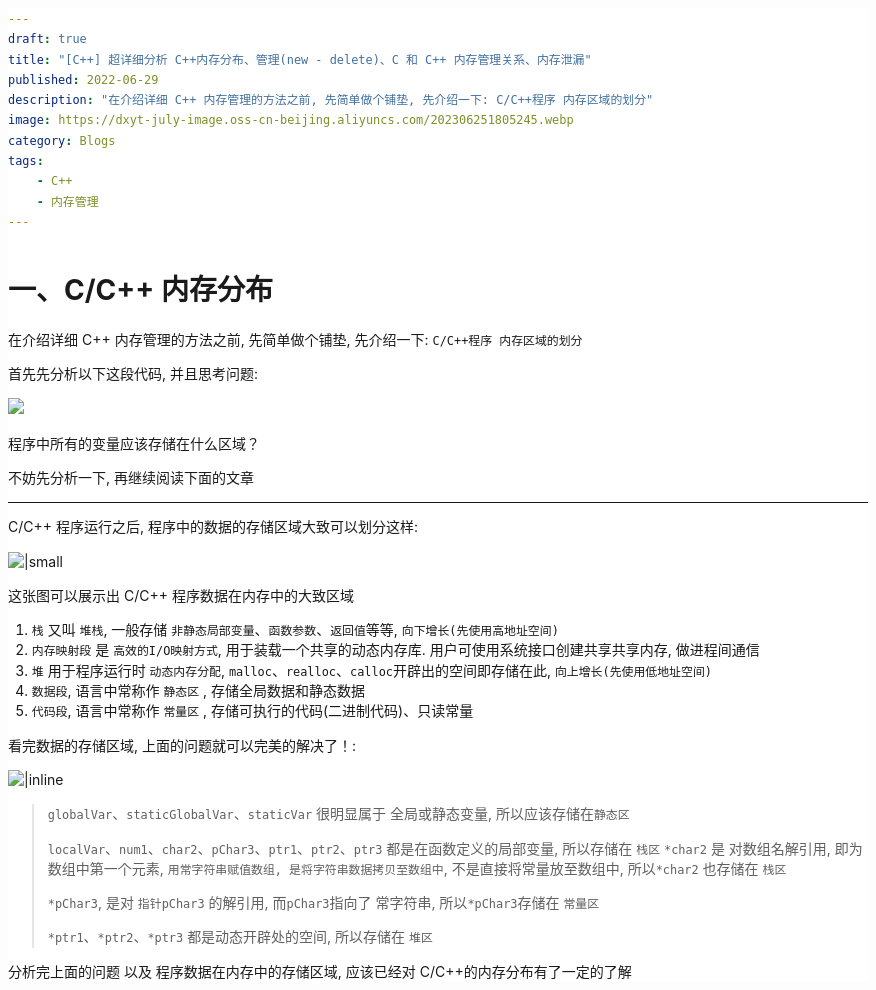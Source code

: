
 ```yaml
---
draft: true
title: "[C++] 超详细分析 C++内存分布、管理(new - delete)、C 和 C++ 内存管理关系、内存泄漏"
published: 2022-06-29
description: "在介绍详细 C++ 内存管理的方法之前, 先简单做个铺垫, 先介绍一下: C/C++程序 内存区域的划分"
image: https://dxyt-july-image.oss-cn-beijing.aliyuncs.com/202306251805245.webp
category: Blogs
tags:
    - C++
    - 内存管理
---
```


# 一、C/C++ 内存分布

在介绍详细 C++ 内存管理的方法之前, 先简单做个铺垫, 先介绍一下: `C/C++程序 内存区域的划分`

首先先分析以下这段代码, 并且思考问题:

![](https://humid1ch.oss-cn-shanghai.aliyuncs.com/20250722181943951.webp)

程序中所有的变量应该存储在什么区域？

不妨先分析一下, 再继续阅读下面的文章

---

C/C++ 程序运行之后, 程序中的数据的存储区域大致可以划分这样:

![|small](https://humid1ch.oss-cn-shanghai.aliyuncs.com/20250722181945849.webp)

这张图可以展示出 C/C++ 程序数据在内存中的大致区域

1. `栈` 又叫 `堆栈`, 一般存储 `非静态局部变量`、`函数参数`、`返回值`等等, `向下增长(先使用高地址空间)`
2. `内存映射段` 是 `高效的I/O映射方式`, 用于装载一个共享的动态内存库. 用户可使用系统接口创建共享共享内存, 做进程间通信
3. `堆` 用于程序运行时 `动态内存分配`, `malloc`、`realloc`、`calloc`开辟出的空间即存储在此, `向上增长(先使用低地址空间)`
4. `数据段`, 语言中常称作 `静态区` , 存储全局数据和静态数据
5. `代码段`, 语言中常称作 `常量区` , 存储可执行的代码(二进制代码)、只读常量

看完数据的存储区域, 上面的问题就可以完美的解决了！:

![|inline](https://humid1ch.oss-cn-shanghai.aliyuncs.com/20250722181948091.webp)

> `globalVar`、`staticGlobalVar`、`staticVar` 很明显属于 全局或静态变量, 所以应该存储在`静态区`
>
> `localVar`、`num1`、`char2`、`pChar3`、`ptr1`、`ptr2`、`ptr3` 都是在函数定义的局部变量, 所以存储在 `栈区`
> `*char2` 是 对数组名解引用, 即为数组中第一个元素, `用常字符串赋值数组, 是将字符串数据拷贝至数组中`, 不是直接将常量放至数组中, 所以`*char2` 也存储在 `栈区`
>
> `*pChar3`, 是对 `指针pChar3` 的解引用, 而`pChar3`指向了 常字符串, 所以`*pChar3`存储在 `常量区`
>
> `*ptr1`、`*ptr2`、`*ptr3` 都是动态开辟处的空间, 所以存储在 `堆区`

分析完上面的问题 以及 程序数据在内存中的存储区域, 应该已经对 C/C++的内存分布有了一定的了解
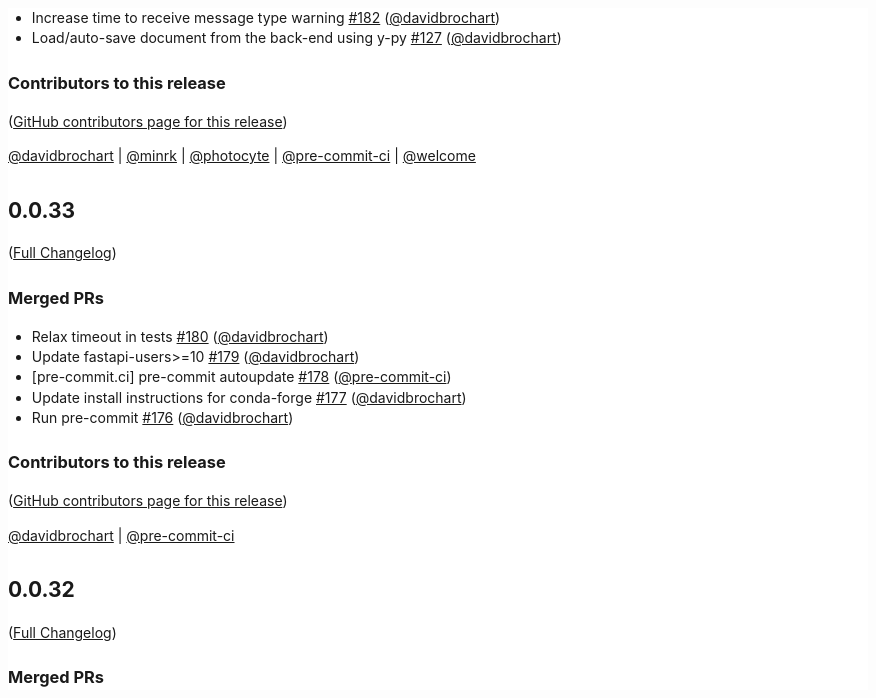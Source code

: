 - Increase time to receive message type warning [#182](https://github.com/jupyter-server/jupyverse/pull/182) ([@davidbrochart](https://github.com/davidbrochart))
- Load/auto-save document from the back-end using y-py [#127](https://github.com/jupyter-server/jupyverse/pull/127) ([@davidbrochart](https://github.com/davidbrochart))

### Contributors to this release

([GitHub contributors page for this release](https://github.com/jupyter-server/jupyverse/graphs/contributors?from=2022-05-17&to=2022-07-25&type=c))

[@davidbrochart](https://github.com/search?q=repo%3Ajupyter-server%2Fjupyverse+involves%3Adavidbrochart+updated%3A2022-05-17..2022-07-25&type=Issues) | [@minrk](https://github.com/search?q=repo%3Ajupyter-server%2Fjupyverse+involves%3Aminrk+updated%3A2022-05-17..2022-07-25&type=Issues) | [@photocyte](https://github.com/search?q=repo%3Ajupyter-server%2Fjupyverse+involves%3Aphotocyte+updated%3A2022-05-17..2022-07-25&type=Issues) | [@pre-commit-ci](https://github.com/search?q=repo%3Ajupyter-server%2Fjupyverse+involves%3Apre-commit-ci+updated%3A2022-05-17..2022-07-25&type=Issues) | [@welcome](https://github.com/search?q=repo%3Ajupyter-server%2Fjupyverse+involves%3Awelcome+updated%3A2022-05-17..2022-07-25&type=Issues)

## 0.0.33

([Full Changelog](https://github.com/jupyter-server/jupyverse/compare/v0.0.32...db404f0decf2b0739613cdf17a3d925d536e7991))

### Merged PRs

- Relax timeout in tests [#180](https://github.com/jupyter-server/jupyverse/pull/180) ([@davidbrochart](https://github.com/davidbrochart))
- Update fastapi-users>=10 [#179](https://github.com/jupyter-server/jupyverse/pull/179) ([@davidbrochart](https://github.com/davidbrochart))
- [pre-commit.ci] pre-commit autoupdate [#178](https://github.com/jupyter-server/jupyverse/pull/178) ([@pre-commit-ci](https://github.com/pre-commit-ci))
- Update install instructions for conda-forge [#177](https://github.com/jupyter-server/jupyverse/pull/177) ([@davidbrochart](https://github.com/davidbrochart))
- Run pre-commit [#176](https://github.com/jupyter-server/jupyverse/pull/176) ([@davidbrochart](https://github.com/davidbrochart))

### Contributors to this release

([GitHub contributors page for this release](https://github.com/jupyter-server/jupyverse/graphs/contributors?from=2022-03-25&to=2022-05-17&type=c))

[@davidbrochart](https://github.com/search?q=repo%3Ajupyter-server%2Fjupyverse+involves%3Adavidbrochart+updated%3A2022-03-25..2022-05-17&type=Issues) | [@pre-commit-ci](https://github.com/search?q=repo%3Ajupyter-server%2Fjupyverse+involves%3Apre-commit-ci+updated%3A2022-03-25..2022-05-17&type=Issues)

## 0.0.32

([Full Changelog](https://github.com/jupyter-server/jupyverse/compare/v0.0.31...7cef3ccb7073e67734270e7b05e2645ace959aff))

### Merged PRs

> **What is needed**
Give the number of lines in the entries above that include the word "search", and nothing more.

> **Exercise answer**
2